I have also moved on. I moved onto injury and a persistent flu that left me so wiped out I couldn’t even do the exercises my physio said I must do to fix said injury. As all runners know, even a day or two of not running leaves us feeling like we haven’t done it for ages and have completely lost our fitness overnight. The daily sensation of putting on our stretchy lycras has faded to a distant memory and we now think twice about having that second helping of cake (although personally, I’m not one for denying myself any number of helpings).

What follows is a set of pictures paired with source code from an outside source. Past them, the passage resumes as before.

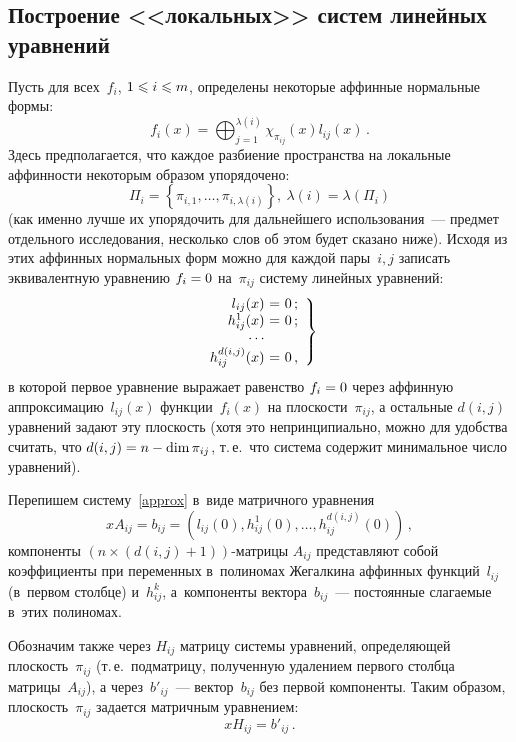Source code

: \begin{multicols}{2}
\subsection{Построение <<локальных>> систем линейных уравнений}

Пусть для всех~$f_i$, $1\hm\leqslant i\hm\leqslant m$, определены некоторые аффинные нормальные 
формы:
\begin{equation*}
\label{AffNF_ij}
    f_i(x) = \bigoplus_{j=1}^{\lambda(i)} \chi_{\pi_{ij}}(x)l_{ij}(x)\,.
\end{equation*}
Здесь предполагается, что каждое разбиение пространства на локальные аффинности 
некоторым образом упорядочено: 
$$
\Pi_i=\left\{\pi_{i,1},\ldots,\pi_{i,\lambda(i)}\right\}, \
\lambda(i)=\lambda(\Pi_i)
$$ 
(как именно лучше их упорядочить для дальнейшего 
использования~--- предмет отдельного исследования, несколько слов об этом будет 
сказано ниже).
Исходя из этих аффинных нормальных форм можно для каждой пары~$i,j$ записать 
эквивалентную уравнению $f_i\hm=0$ на~$\pi_{ij}$ систему линейных уравнений:
\begin{equation}
\label{approx}
  \left.
    \begin{array}{r@{\ }c@{\ }l}
        l_{ij}(x)&=&0\,;\\
        h_{ij}^1(x)&=&0\,;\\
        \cdots\\
        h_{ij}^{d(i,j)}(x)&=&0\,,\\
    \end{array}
  \right\}
\end{equation}
в которой первое уравнение выражает равенство $f_i\hm=0$ через аффинную 
аппроксимацию~$l_{ij}(x)$ функции~$f_i(x)$ на плос\-кости~$\pi_{ij}$, а остальные 
$d(i,j)$ уравнений задают эту плоскость (хотя это непринципиально, можно для 
удобства считать, что $d(i,j)\hm=n\hm-\mathrm{dim}\, \pi_{ij}$, т.\,е.\ 
что система содержит  минимальное число уравнений).


Перепишем систему~\eqref{approx} в~виде матричного уравнения
$$
xA_{ij} = b_{ij} = \left(l_{ij}(0),h_{ij}^1(0),\ldots,h_{ij}^{d(i,j)}(0)\right)\,,
$$
компоненты $\left(n\times(d(i,j)+1)\right)$-мат\-ри\-цы $A_{ij}$ представляют собой 
коэффициенты при переменных в~полиномах Жегалкина аффинных функций~$l_{ij}$ 
(в~первом столбце) и~$h_{ij}^k$, а~компоненты вектора~$b_{ij}$~--- постоянные 
слагаемые в~этих полиномах.

Обозначим также через $H_{ij}$ матрицу системы уравнений, определяющей 
плоскость~$\pi_{ij}$ (т.\,е.\ подматрицу, полученную удалением первого столбца 
матрицы~$A_{ij}$), а через~$b'_{ij}$~--- вектор~$b_{ij}$ без первой компоненты. 
Таким образом, плоскость~$\pi_{ij}$ задается матричным уравнением:
\begin{equation}
\label{flat-matrix-eq}
    xH_{ij}=b'_{ij}\,.
\end{equation}



\end{multicols}
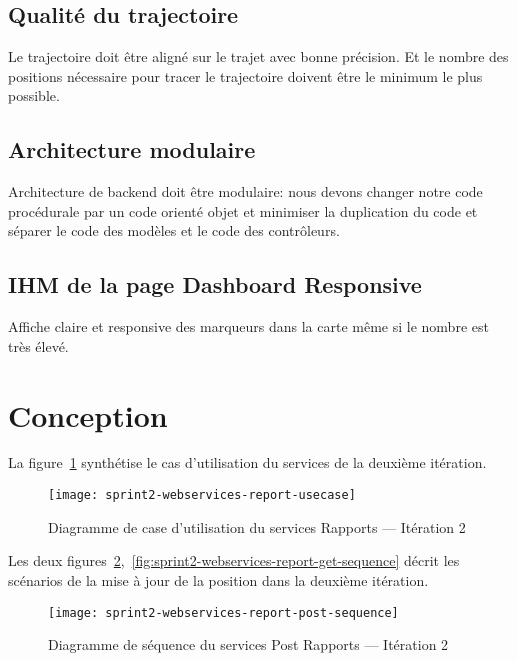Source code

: \subsection{Qualité du trajectoire}

Le trajectoire doit être aligné sur le trajet avec bonne précision. Et le
nombre des positions nécessaire pour tracer le trajectoire doivent être le
minimum le plus possible.

\subsection{Architecture modulaire}

Architecture de backend doit être modulaire: nous devons changer notre code
procédurale par un code orienté objet et minimiser la duplication du code et
séparer le code des modèles et le code des contrôleurs.

\subsection{IHM de la page Dashboard Responsive}

Affiche claire et responsive des marqueurs dans la carte même si le nombre est
très élevé.

\section{Conception}

La figure~\ref{fig:sprint2-webservices-report-usecase} synthétise le cas
d'utilisation du services  de la deuxième itération.

\begin{figure}[H]
    \centering
    \texttt{[image: sprint2-webservices-report-usecase]}
    \caption{Diagramme de case d'utilisation du services Rapports --- Itération 2}
\label{fig:sprint2-webservices-report-usecase}
\end{figure}

Les deux
figures~\ref{fig:sprint2-webservices-report-post-sequence},~\ref{fig:sprint2-webservices-report-get-sequence}
décrit les scénarios de la mise à jour de la position dans la deuxième
itération.

\begin{figure}[H]
    \centering
    \texttt{[image: sprint2-webservices-report-post-sequence]}
    \caption{Diagramme de séquence du services Post Rapports --- Itération 2}
\label{fig:sprint2-webservices-report-post-sequence}
\end{figure}


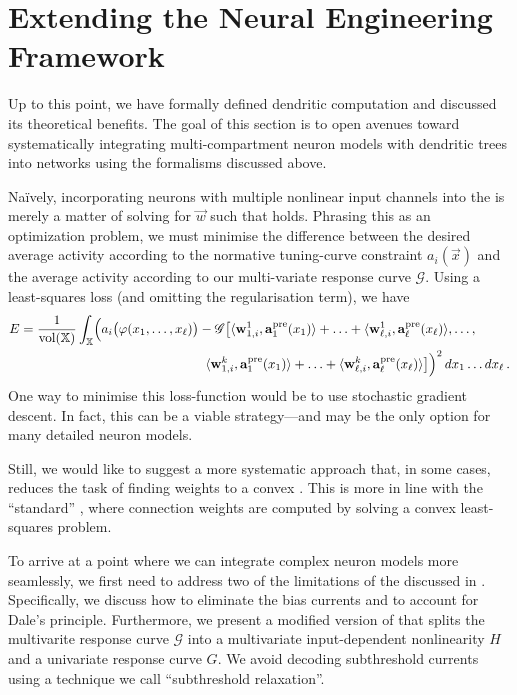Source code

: 
\section{Extending the Neural Engineering Framework}
\label{sec:nef_extension}

Up to this point, we have formally defined dendritic computation and discussed its theoretical benefits.
The goal of this section is to open avenues toward systematically integrating multi-compartment neuron models with dendritic trees into \NEF networks using the formalisms discussed above.

Na\"ively, incorporating neurons with multiple nonlinear input channels into the \NEF is merely a matter of solving for $\vec w$ such that  holds.
Phrasing this as an optimization problem, we must minimise the difference between the desired average activity according to the normative tuning-curve constraint $a_i(\vec x)$ and the average activity according to our multi-variate response curve $\mathscr{G}$.
Using a least-squares loss (and omitting the regularisation term), we have
\begin{align}
	\begin{aligned}
	E &=
	\frac{1}{\vol(\Xrepr)} \int_{\Xrepr} \Bigl( a_i\bigl(\phi(x_1, \ldots, x_\ell)\bigr) -
	\mathscr{G} \bigl[
		\langle \vec w_{1, i}^1, \vec a^\mathrm{pre}_1(x_1) \rangle + \ldots +
		\langle \vec w_{\ell, i}^1, \vec a^\mathrm{pre}_\ell(x_\ell) \rangle, \ldots,\\
	&~\hspace{13.825em}
		\langle \vec w_{1, i}^k, \vec a^\mathrm{pre}_1(x_1) \rangle + \ldots +
		\langle \vec w_{\ell, i}^k, \vec a^\mathrm{pre}_\ell(x_\ell) \rangle
	\bigr] \Bigr)^2 \,dx_1 \ldots dx_\ell \,.
	\end{aligned}
	\label{eqn:dendritic_computation_optimisation}
\end{align}
One way to minimise this loss-function would be to use stochastic gradient descent.
In fact, this can be a viable strategy---and may be the only option for many detailed neuron models.

Still, we would like to suggest a more systematic approach that, in some cases, reduces the task of finding weights to a convex \qprog.
This is more in line with the \enquote{standard} \NEF, where connection weights are computed by solving a convex least-squares problem.

To arrive at a point where we can integrate complex neuron models more seamlessly, we first need to address two of the limitations of the \NEF discussed in .
Specifically, we discuss how to eliminate the bias currents and to account for Dale's principle.
Furthermore, we present a modified version of  that splits the multivarite response curve $\mathscr{G}$ into a multivariate input-dependent nonlinearity $H$ and a univariate response curve $G$.
We avoid decoding subthreshold currents using a technique we call \enquote{subthreshold relaxation}.

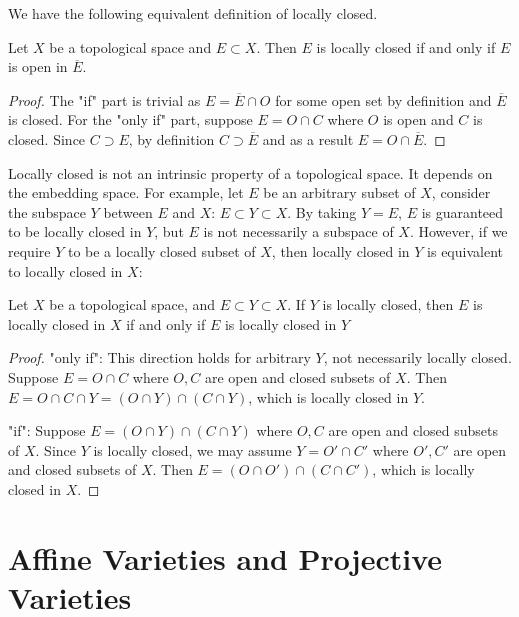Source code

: \documentclass{note-eng}
\begin{document}
We have the following equivalent definition of locally closed.

\begin{proposition}\label{prop:locally-closed-equiv-def}
    Let $X$ be a topological space and $E \subset X$. Then $E$ is locally closed if and only if $E$ is open in $\overline{E}$.
\end{proposition}

\begin{proof}
    The "if" part is trivial as $E = \overline{E} \cap O$ for some open set by definition and $\overline{E}$ is closed. For the "only if" part, suppose $E = O \cap C$ where $O$ is open and $C$ is closed. Since $C \supset E$, by definition $C \supset \overline{E}$ and as a result $E = O \cap \overline{E}$.
\end{proof}

Locally closed is not an intrinsic property of a topological space. It depends on the embedding space. For example, let $E$ be an arbitrary subset of $X$, consider the subspace $Y$ between $E$ and $X$: $E \subset Y \subset X$. By taking $Y = E$, $E$ is guaranteed to be locally closed in $Y$, but $E$ is not necessarily a subspace of $X$. However, if we require $Y$ to be a locally closed subset of $X$, then locally closed in $Y$ is equivalent to locally closed in $X$:

\begin{proposition}\label{prop:locally-closed-transitive}
    Let $X$ be a topological space, and $E \subset Y \subset X$. If $Y$ is locally closed, then $E$ is locally closed in $X$ if and only if $E$ is locally closed in $Y$
\end{proposition}

\begin{proof}
    "only if": This direction holds for arbitrary $Y$, not necessarily locally closed. Suppose $E = O \cap C$ where $O, C$ are open and closed subsets of $X$. Then $E = O \cap C \cap Y = (O \cap Y) \cap (C \cap Y)$, which is locally closed in $Y$.

    "if": Suppose $E = (O \cap Y) \cap (C \cap Y)$ where $O, C$ are open and closed subsets of $X$. Since $Y$ is locally closed, we may assume $Y = O' \cap C'$ where $O', C'$ are open and closed subsets of $X$. Then $E = (O \cap O') \cap (C \cap C')$, which is locally closed in $X$.
\end{proof}

\section{Affine Varieties and Projective Varieties}
\end{document}
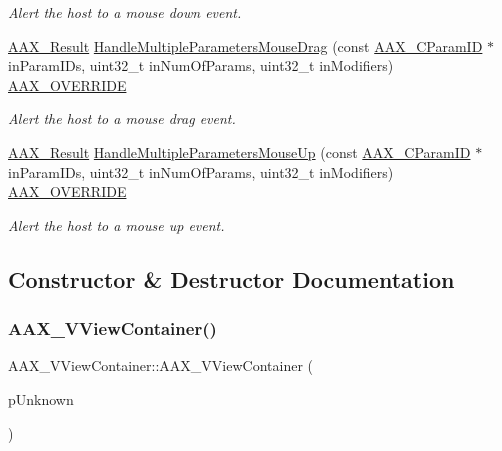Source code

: \begin{DoxyCompactItemize}
\begin{DoxyCompactList}\small\item\em Alert the host to a mouse down event. \end{DoxyCompactList}\item 
\mbox{\hyperlink{a00392_a4d8f69a697df7f70c3a8e9b8ee130d2f}{A\+A\+X\+\_\+\+Result}} \mbox{\hyperlink{a01945_a518e4eddd79f0ba3204472a00cbe2266}{Handle\+Multiple\+Parameters\+Mouse\+Drag}} (const \mbox{\hyperlink{a00392_a1440c756fe5cb158b78193b2fc1780d1}{A\+A\+X\+\_\+\+C\+Param\+ID}} $\ast$in\+Param\+I\+Ds, uint32\+\_\+t in\+Num\+Of\+Params, uint32\+\_\+t in\+Modifiers) \mbox{\hyperlink{a00392_ac2f24a5172689ae684344abdcce55463}{A\+A\+X\+\_\+\+O\+V\+E\+R\+R\+I\+DE}}
\begin{DoxyCompactList}\small\item\em Alert the host to a mouse drag event. \end{DoxyCompactList}\item 
\mbox{\hyperlink{a00392_a4d8f69a697df7f70c3a8e9b8ee130d2f}{A\+A\+X\+\_\+\+Result}} \mbox{\hyperlink{a01945_a7df890b95c925f00536ff97e1322d7b4}{Handle\+Multiple\+Parameters\+Mouse\+Up}} (const \mbox{\hyperlink{a00392_a1440c756fe5cb158b78193b2fc1780d1}{A\+A\+X\+\_\+\+C\+Param\+ID}} $\ast$in\+Param\+I\+Ds, uint32\+\_\+t in\+Num\+Of\+Params, uint32\+\_\+t in\+Modifiers) \mbox{\hyperlink{a00392_ac2f24a5172689ae684344abdcce55463}{A\+A\+X\+\_\+\+O\+V\+E\+R\+R\+I\+DE}}
\begin{DoxyCompactList}\small\item\em Alert the host to a mouse up event. \end{DoxyCompactList}\end{DoxyCompactItemize}


\subsection{Constructor \& Destructor Documentation}
\mbox{\label{a01945_aac7bd02ee005502da1d1b81667ced4a3}} 
\subsubsection{\texorpdfstring{AAX\_VViewContainer()}{AAX\_VViewContainer()}}
{\footnotesize\ttfamily A\+A\+X\+\_\+\+V\+View\+Container\+::\+A\+A\+X\+\_\+\+V\+View\+Container (\begin{DoxyParamCaption}\item[{\mbox{\hyperlink{a01409}{I\+A\+C\+F\+Unknown}} $\ast$}]{p\+Unknown }\end{DoxyParamCaption})}

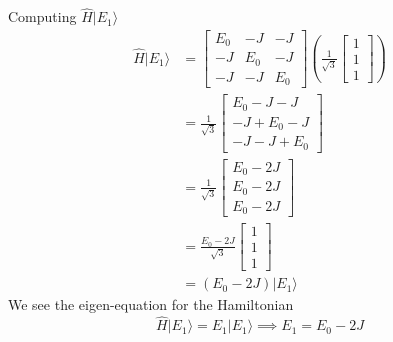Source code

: \documentclass[letter]{article}
\begin{document}
Computing $\hat{H} | E_1 \rangle $
\begin{align*}
	\hat{H} | E_1 \rangle  &=  
	\begin{bmatrix} E_0&-J&-J\\-J&E_0&-J\\-J&-J&E_0 \end{bmatrix} 
	\left(
\frac{1}{\sqrt{3} } \begin{bmatrix} 1\\1\\1 \end{bmatrix} 
	\right)
	\\
	&= 
\frac{1}{\sqrt{3} } 
\begin{bmatrix} E_0 - J - J \\ -J + E_0 - J \\ - J - J + E_0  \end{bmatrix} 
	\\
	&= 
\frac{1}{\sqrt{3} } 
\begin{bmatrix} E_0 - 2J \\ E_0 - 2 J \\ E_0 - 2J  \end{bmatrix} 
	\\ 
	&= \frac{E_0 - 2J}{\sqrt{3} } \begin{bmatrix} 1\\1\\1 \end{bmatrix}  \\
	&= \left(E_0 - 2J\right) | E_1 \rangle  
\end{align*}
We see the eigen-equation for the Hamiltonian 
\[
\hat{H} | E_1 \rangle  = E_1 | E_1 \rangle  \implies E_1 = E_0 - 2J
\] 
\end{document}
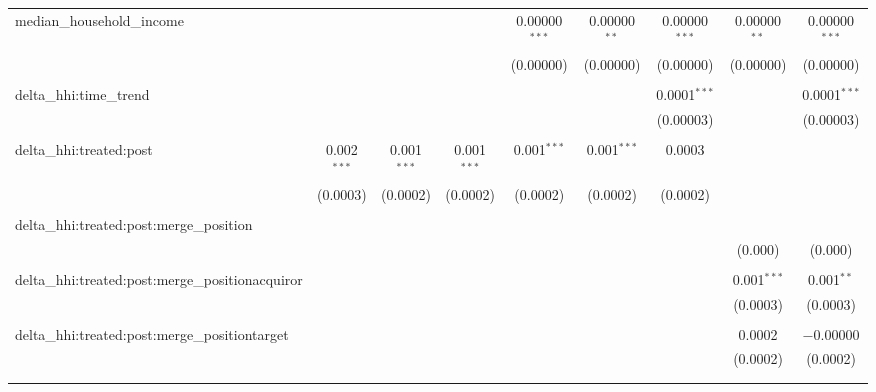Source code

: \begin{table}[H]
{\begin{tabular}{@{\extracolsep{5pt}}lcccccccc}
  median\_household\_income &  &  &  & 0.00000$^{***}$ & 0.00000$^{**}$ & 0.00000$^{***}$ & 0.00000$^{**}$ & 0.00000$^{***}$ \\  

   &  &  &  & (0.00000) & (0.00000) & (0.00000) & (0.00000) & (0.00000) \\  

   & & & & & & & & \\  

  delta\_hhi:time\_trend &  &  &  &  &  & 0.0001$^{***}$ &  & 0.0001$^{***}$ \\  

   &  &  &  &  &  & (0.00003) &  & (0.00003) \\  

   & & & & & & & & \\  

  delta\_hhi:treated:post & 0.002$^{***}$ & 0.001$^{***}$ & 0.001$^{***}$ & 0.001$^{***}$ & 0.001$^{***}$ & 0.0003 &  &  \\  

   & (0.0003) & (0.0002) & (0.0002) & (0.0002) & (0.0002) & (0.0002) &  &  \\  

   & & & & & & & & \\  

  delta\_hhi:treated:post:merge\_position &  &  &  &  &  &  &  &  \\  

   &  &  &  &  &  &  & (0.000) & (0.000) \\  

   & & & & & & & & \\  

  delta\_hhi:treated:post:merge\_positionacquiror &  &  &  &  &  &  & 0.001$^{***}$ & 0.001$^{**}$ \\  

   &  &  &  &  &  &  & (0.0003) & (0.0003) \\  

   & & & & & & & & \\  

  delta\_hhi:treated:post:merge\_positiontarget &  &  &  &  &  &  & 0.0002 & $-$0.00000 \\  

   &  &  &  &  &  &  & (0.0002) & (0.0002) \\  

   & & & & & & & & \\  

 \hline \\[-1.8ex]  


\end{tabular}}
\end{table}
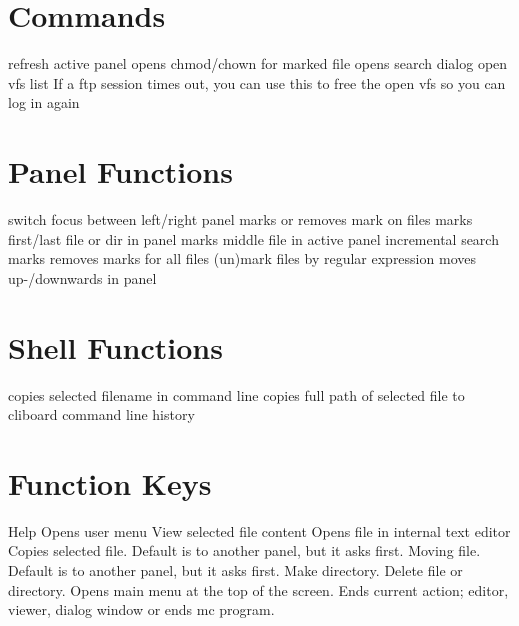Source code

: 
\def\content{\uppercase{MC}}
\def\shortcontent{\content}
\def\versionnumber{1.2}  %
\def\version{v\versionnumber\ \month\ \year}


\mytitle

\shortintro

\section{Commands}{}
	{refresh active panel}
	{opens chmod/chown for marked file}
	{opens search dialog}
	{open vfs list}
\cmdExmpl{}	{If a ftp session times out, you can use this to free the open vfs so you can log in again}


\section{Panel Functions}{}
\cmdS{\tab}	{switch focus between left/right panel}
	{marks or removes mark on files}
	{marks first/last file or dir in panel}
	{marks middle file in active panel}
	{incremental search}
\cmdS{$\ast$}	{marks \or removes marks for all files}
\cmdS{+~\bs}	{(un)mark files by regular expression}
	{moves up-/downwards in panel}


\section{Shell Functions}{}

\cmdS{\alt \enter}	{copies selected filename in command line}
\cmdS{\ctrl \shift \enter}	{copies full path of selected file to cliboard}
	{command line history}


\section{Function Keys}{}
	{Help}
	{Opens user menu}
	{View selected file content}
	{Opens file in internal text editor}
	{Copies selected file. Default is to another panel, but it asks first.}
	{Moving file. Default is to another panel, but it asks first.}
	{Make directory.}
	{Delete file or directory.}
	{Opens main menu at the top of the screen.}
	{Ends current action; editor, viewer, dialog window or ends mc program.}

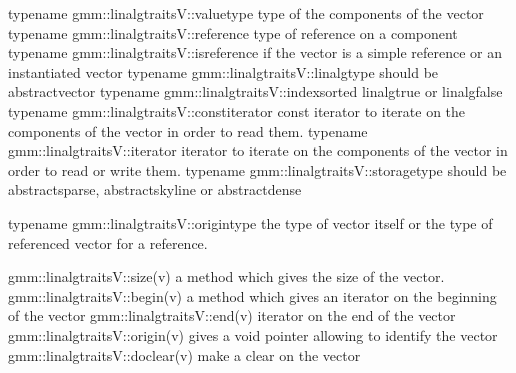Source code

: \documentclass[a4paper,11pt,english]{sphinxmanual}
\begin{document}
\begin{sphinxVerbatim}[commandchars=\\\{\}]
typename gmm::linalg\PYGZus{}traits\PYGZlt{}V\PYGZgt{}::value\PYGZus{}type     \PYGZhy{}\PYGZhy{}\PYGZgt{} type of the components of the
                                                   vector
typename gmm::linalg\PYGZus{}traits\PYGZlt{}V\PYGZgt{}::reference      \PYGZhy{}\PYGZhy{}\PYGZgt{} type of reference on a component
typename gmm::linalg\PYGZus{}traits\PYGZlt{}V\PYGZgt{}::is\PYGZus{}reference   \PYGZhy{}\PYGZhy{}\PYGZgt{} if the vector is a simple
                                                   reference or an instantiated vector
typename gmm::linalg\PYGZus{}traits\PYGZlt{}V\PYGZgt{}::linalg\PYGZus{}type    \PYGZhy{}\PYGZhy{}\PYGZgt{} should be abstract\PYGZus{}vector
typename gmm::linalg\PYGZus{}traits\PYGZlt{}V\PYGZgt{}::index\PYGZus{}sorted    \PYGZhy{}\PYGZhy{}\PYGZgt{} linalg\PYGZus{}true or linalg\PYGZus{}false
typename gmm::linalg\PYGZus{}traits\PYGZlt{}V\PYGZgt{}::const\PYGZus{}iterator \PYGZhy{}\PYGZhy{}\PYGZgt{} const iterator to iterate on the
                                                   components of the vector in
                                                   order to read them.
typename gmm::linalg\PYGZus{}traits\PYGZlt{}V\PYGZgt{}::iterator       \PYGZhy{}\PYGZhy{}\PYGZgt{} iterator to iterate on the
                                                   components of the vector in
                                                   order to read or write them.
typename gmm::linalg\PYGZus{}traits\PYGZlt{}V\PYGZgt{}::storage\PYGZus{}type   \PYGZhy{}\PYGZhy{}\PYGZgt{} should be abstract\PYGZus{}sparse,
                                                   abstract\PYGZus{}skyline or
                                                   abstract\PYGZus{}dense

typename gmm::linalg\PYGZus{}traits\PYGZlt{}V\PYGZgt{}::origin\PYGZus{}type    \PYGZhy{}\PYGZhy{}\PYGZgt{} the type of vector itself
                                                   or the type of referenced
                                                   vector for a reference.

gmm::linalg\PYGZus{}traits\PYGZlt{}V\PYGZgt{}::size(v)     \PYGZhy{}\PYGZhy{}\PYGZgt{} a method which gives the size of the vector.
gmm::linalg\PYGZus{}traits\PYGZlt{}V\PYGZgt{}::begin(v)    \PYGZhy{}\PYGZhy{}\PYGZgt{} a method which gives an iterator on the
                                       beginning of the vector
gmm::linalg\PYGZus{}traits\PYGZlt{}V\PYGZgt{}::end(v)      \PYGZhy{}\PYGZhy{}\PYGZgt{} iterator on the end of the vector
gmm::linalg\PYGZus{}traits\PYGZlt{}V\PYGZgt{}::origin(v)   \PYGZhy{}\PYGZhy{}\PYGZgt{} gives a void pointer allowing to identify
                                       the vector
gmm::linalg\PYGZus{}traits\PYGZlt{}V\PYGZgt{}::do\PYGZus{}clear(v) \PYGZhy{}\PYGZhy{}\PYGZgt{} make a clear on the vector


\end{sphinxVerbatim}
\end{document}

It’s easy to think yourself into a panic about not exercising as much as you did in the past 6 months. But it’s just as easy to send your body into injury by continuing with it. A break can be very beneficial. I went through a very similar cycle after last year’s Comrades, with very little (and slow!) running for about a month and getting the flu one or two weeks after the race. But last year my need for a break from running was more mental – I really felt burnt out from it and simply didn’t really feel like running. This time I would actually like to continue and join my friends at the track and on their weekend long runs, but my body is reining me in and that’s fine. Whatever causes the need for a break, the signs are there so I’m listening. Whether it’s going to take one, two or six weeks for my injury to heal, when it does, my friends will still go to the track and they will still do their weekend long runs. I am looking forward to joining them again soon with renewed energy and having the added bonus of earlier morning light. Until then, you can find me in my warm bed, sleeping in.